EXERCISE PROMPT. Copy each line of the entries beneath that contains the word "also".

INFORMATION PROVIDED: Begin

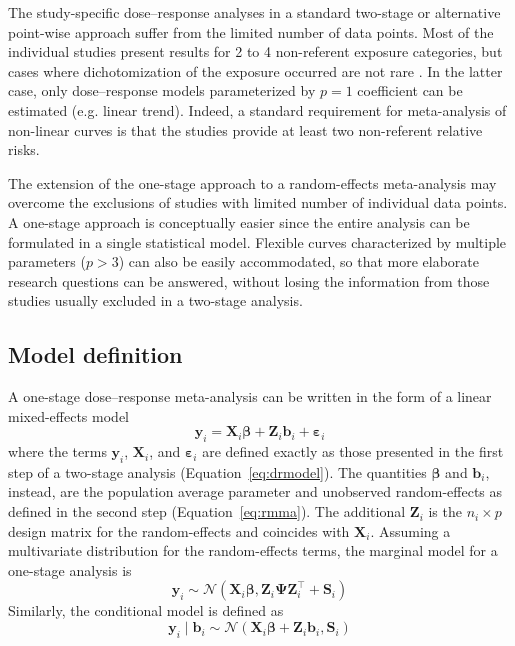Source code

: \documentclass[11pt,a4paper,twoside,openany]{book}\usepackage{knitr}
\begin{document}
{{The study-specific dose--response analyses in a standard two-stage or alternative point-wise approach suffer from the limited number of data points. Most of the individual studies present results for 2 to 4 non-referent exposure categories, but cases where dichotomization of the exposure occurred are not rare \citep{turner2010categorisation}. In the latter case, only dose--response models parameterized by $p = 1$ coefficient can be estimated (e.g. linear trend). Indeed, a standard requirement for meta-analysis of non-linear curves is that the studies provide at least two non-referent relative risks.

The extension of the one-stage approach to a random-effects meta-analysis may overcome the exclusions of studies with limited number of individual data points. A one-stage approach is conceptually easier since the entire analysis can be formulated in a single statistical model. Flexible curves characterized by multiple parameters ($p > 3$) can also be easily accommodated, so that more elaborate research questions can be answered, without losing the information from those studies usually excluded in a two-stage analysis.

\subsection{Model definition}

A one-stage dose--response meta-analysis can be written in the form of a linear mixed-effects model
\begin{equation}
\mathbf{y}_{i} = \mathbf{X}_{i} \boldsymbol{\beta} + \mathbf{Z}_{i}  \mathbf{b}_i + \boldsymbol{\varepsilon}_{i}
\label{eq:onestage}
\end{equation}
\noindent where the terms $\mathbf{y}_{i}$, $\mathbf{X}_{i}$, and $\boldsymbol{\varepsilon}_{i}$ are defined exactly as those presented in the first step of a two-stage analysis (Equation~\ref{eq:drmodel}). The quantities $\boldsymbol{\beta}$ and $\mathbf{b}_i$, instead, are the population average parameter and unobserved random-effects as defined in the second step (Equation~\ref{eq:rmma}). The additional $\mathbf{Z}_{i}$ is the $n_i \times p$ design matrix for the random-effects and coincides with $\mathbf{X}_{i}$.
Assuming a multivariate distribution for the random-effects terms, the marginal model for a one-stage analysis is
\begin{equation}
\mathbf{y}_{i} \sim \mathcal{N} \left( \mathbf{X}_{i} \boldsymbol{\beta},  \mathbf{Z}_{i} \boldsymbol{\Psi} \mathbf{Z}_{i}^\top  + \mathbf{S}_i \right)
\label{eq:marginal_os}
\end{equation}
\noindent Similarly, the conditional model is defined as
\begin{equation}
\mathbf{y}_{i} \mid \boldsymbol{b}_i \sim \mathcal{N} \left( \mathbf{X}_{i} \boldsymbol{\beta} + \mathbf{Z}_{i} \boldsymbol{b}_i,  \mathbf{S}_i \right)
\label{eq:conditional_os}
\end{equation}

}}
\end{document}
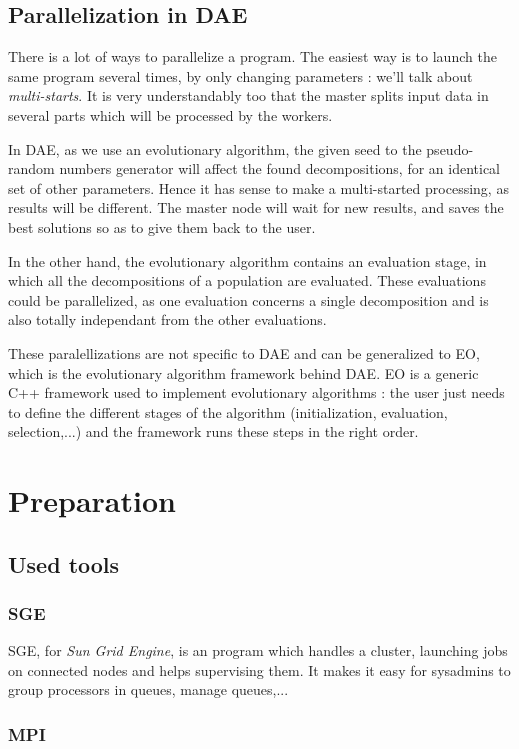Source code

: \documentclass{report}
\begin{document}
\section{Parallelization in DAE}
There is a lot of ways to parallelize a program. The easiest way is to launch the same program several times, by only
changing parameters : we'll talk about \textit{multi-starts}. It is very understandably too that the master splits input data in
several parts which will be processed by the workers.
\

In DAE, as we use an evolutionary algorithm, the given seed to the pseudo-random numbers generator will affect the found
decompositions, for an identical set of other parameters. Hence it has sense to make a multi-started processing, as
results will be different. The master node will wait for new results, and saves the best solutions so as to give them back
to the user.
\

In the other hand, the evolutionary algorithm contains an evaluation stage, in which all the decompositions of a
population are evaluated. These evaluations could be parallelized, as one evaluation concerns a single decomposition and
is also totally independant from the other evaluations.

These paralellizations are not specific to DAE and can be generalized to EO, which is the evolutionary algorithm
framework behind DAE. EO is a generic C++ framework used to implement evolutionary algorithms : the user just needs to
define the different stages of the algorithm (initialization, evaluation, selection,...) and the framework runs these steps in the
right order.

\chapter{Preparation}
\section{Used tools}
\subsection{SGE}
SGE, for \textit{Sun Grid Engine}, is an program which handles a cluster, launching jobs on connected nodes and helps
supervising them. It makes it easy for sysadmins to group processors in queues, manage queues,...

\subsection{MPI}
\end{document}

INFORMATION PROVIDED: End

EXPECTED ANSWER.
The extension of the one-stage approach to a random-effects meta-analysis may overcome the exclusions of studies with limited number of individual data points. A one-stage approach is conceptually easier since the entire analysis can be formulated in a single statistical model. Flexible curves characterized by multiple parameters ($p > 3$) can also be easily accommodated, so that more elaborate research questions can be answered, without losing the information from those studies usually excluded in a two-stage analysis.
is also totally independant from the other evaluations.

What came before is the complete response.